DESCRIPTION OF THE TASK: Your task is to copy the listing exactly. Drop any pictures from the copy.

MATERIAL FOR THIS TASK:
========

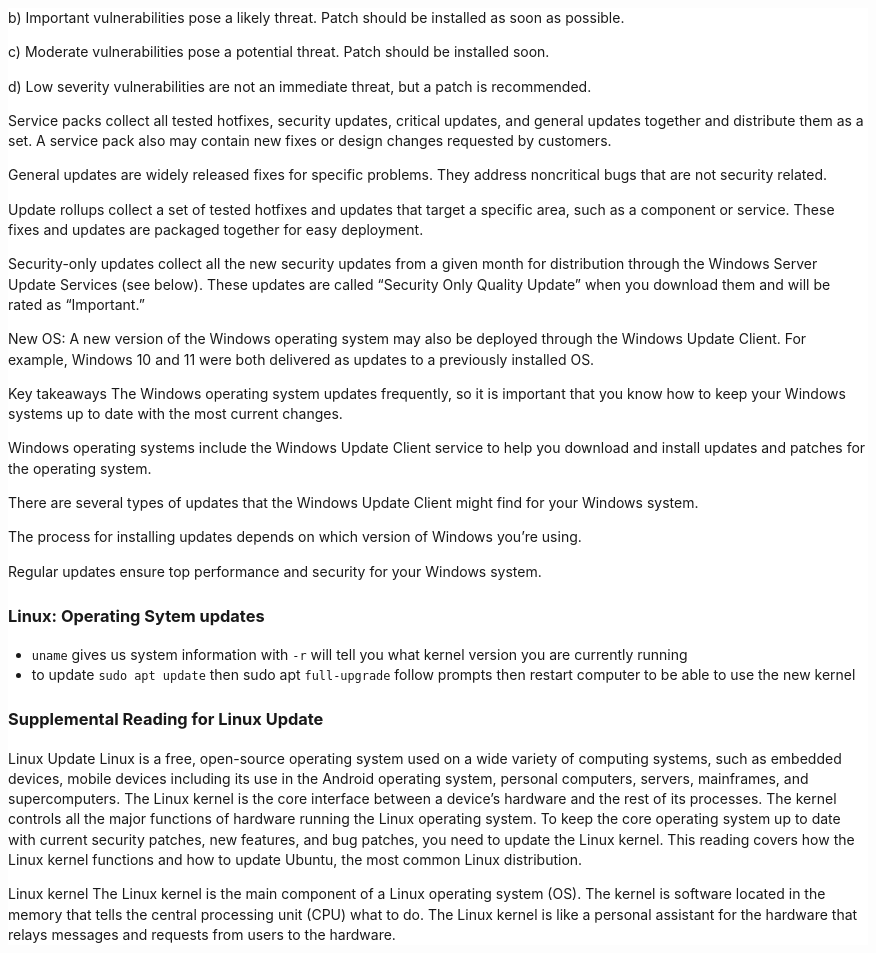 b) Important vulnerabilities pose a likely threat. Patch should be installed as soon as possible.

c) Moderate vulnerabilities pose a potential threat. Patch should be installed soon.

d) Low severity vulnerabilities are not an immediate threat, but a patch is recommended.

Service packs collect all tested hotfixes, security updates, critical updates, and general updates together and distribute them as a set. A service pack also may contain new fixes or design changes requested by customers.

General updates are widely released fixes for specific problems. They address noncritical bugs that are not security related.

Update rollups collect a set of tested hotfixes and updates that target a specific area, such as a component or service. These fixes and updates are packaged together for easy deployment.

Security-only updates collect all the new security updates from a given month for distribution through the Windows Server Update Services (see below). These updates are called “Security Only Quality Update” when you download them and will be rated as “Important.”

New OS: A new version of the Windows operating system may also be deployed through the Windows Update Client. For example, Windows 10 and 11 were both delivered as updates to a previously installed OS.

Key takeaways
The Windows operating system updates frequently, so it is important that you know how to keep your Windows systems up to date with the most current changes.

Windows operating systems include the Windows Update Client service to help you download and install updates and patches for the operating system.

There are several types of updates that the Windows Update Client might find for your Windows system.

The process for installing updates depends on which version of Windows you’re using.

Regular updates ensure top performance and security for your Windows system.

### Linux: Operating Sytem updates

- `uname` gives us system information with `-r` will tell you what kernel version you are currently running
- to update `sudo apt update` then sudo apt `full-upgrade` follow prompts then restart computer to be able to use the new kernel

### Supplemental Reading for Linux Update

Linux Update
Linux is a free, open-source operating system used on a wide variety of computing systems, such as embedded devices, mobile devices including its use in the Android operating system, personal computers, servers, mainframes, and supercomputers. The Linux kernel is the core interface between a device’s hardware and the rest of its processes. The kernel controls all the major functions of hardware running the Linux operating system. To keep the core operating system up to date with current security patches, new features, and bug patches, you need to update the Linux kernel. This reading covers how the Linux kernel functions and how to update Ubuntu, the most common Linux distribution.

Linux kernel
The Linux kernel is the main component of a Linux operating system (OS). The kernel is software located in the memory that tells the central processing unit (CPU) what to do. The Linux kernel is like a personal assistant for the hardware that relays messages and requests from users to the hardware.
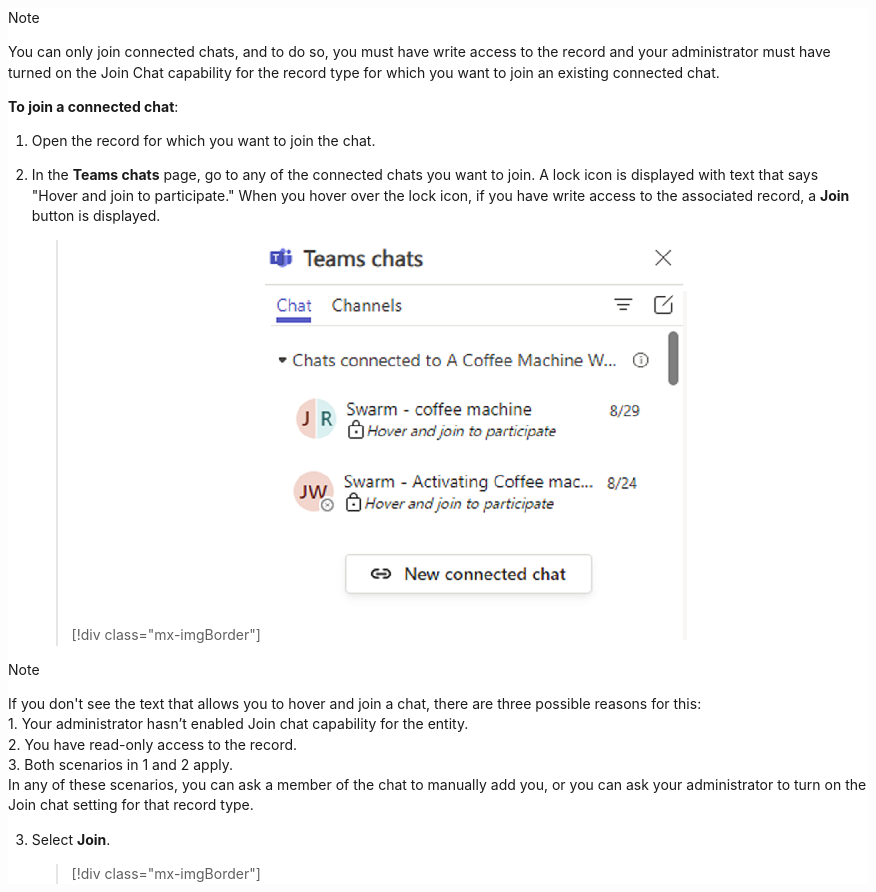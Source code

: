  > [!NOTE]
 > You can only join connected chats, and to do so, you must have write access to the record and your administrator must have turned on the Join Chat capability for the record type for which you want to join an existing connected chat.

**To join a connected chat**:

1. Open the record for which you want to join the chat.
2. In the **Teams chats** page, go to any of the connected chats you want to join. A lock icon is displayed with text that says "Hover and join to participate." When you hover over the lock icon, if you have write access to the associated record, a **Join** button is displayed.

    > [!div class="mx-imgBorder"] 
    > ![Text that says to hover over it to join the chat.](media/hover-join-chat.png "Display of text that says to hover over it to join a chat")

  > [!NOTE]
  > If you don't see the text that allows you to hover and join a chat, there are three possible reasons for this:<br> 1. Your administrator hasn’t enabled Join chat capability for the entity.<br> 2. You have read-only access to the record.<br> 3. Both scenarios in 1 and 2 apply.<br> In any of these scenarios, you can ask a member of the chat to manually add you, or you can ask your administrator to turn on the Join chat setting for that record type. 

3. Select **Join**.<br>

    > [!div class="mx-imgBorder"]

========

YOUR RESPONSE:
 b) Important vulnerabilities pose a likely threat. Patch should be installed as soon as possible.

c) Moderate vulnerabilities pose a potential threat. Patch should be installed soon.

d) Low severity vulnerabilities are not an immediate threat, but a patch is recommended.

Service packs collect all tested hotfixes, security updates, critical updates, and general updates together and distribute them as a set. A service pack also may contain new fixes or design changes requested by customers.

General updates are widely released fixes for specific problems. They address noncritical bugs that are not security related.

Update rollups collect a set of tested hotfixes and updates that target a specific area, such as a component or service. These fixes and updates are packaged together for easy deployment.

Security-only updates collect all the new security updates from a given month for distribution through the Windows Server Update Services (see below). These updates are called “Security Only Quality Update” when you download them and will be rated as “Important.”

New OS: A new version of the Windows operating system may also be deployed through the Windows Update Client. For example, Windows 10 and 11 were both delivered as updates to a previously installed OS.

Key takeaways
The Windows operating system updates frequently, so it is important that you know how to keep your Windows systems up to date with the most current changes.

Windows operating systems include the Windows Update Client service to help you download and install updates and patches for the operating system.

There are several types of updates that the Windows Update Client might find for your Windows system.

The process for installing updates depends on which version of Windows you’re using.

Regular updates ensure top performance and security for your Windows system.

### Linux: Operating Sytem updates

- `uname` gives us system information with `-r` will tell you what kernel version you are currently running
- to update `sudo apt update` then sudo apt `full-upgrade` follow prompts then restart computer to be able to use the new kernel

### Supplemental Reading for Linux Update

Linux Update
Linux is a free, open-source operating system used on a wide variety of computing systems, such as embedded devices, mobile devices including its use in the Android operating system, personal computers, servers, mainframes, and supercomputers. The Linux kernel is the core interface between a device’s hardware and the rest of its processes. The kernel controls all the major functions of hardware running the Linux operating system. To keep the core operating system up to date with current security patches, new features, and bug patches, you need to update the Linux kernel. This reading covers how the Linux kernel functions and how to update Ubuntu, the most common Linux distribution.

Linux kernel
The Linux kernel is the main component of a Linux operating system (OS). The kernel is software located in the memory that tells the central processing unit (CPU) what to do. The Linux kernel is like a personal assistant for the hardware that relays messages and requests from users to the hardware.
Source code

:  > [!NOTE]
 > You can only join connected chats, and to do so, you must have write access to the record and your administrator must have turned on the Join Chat capability for the record type for which you want to join an existing connected chat.

**To join a connected chat**:

1. Open the record for which you want to join the chat.
2. In the **Teams chats** page, go to any of the connected chats you want to join. A lock icon is displayed with text that says "Hover and join to participate." When you hover over the lock icon, if you have write access to the associated record, a **Join** button is displayed.

    > [!div class="mx-imgBorder"] 
    > ![Text that says to hover over it to join the chat.](media/hover-join-chat.png "Display of text that says to hover over it to join a chat")

  > [!NOTE]
  > If you don't see the text that allows you to hover and join a chat, there are three possible reasons for this:<br> 1. Your administrator hasn’t enabled Join chat capability for the entity.<br> 2. You have read-only access to the record.<br> 3. Both scenarios in 1 and 2 apply.<br> In any of these scenarios, you can ask a member of the chat to manually add you, or you can ask your administrator to turn on the Join chat setting for that record type. 

3. Select **Join**.<br>

    > [!div class="mx-imgBorder"]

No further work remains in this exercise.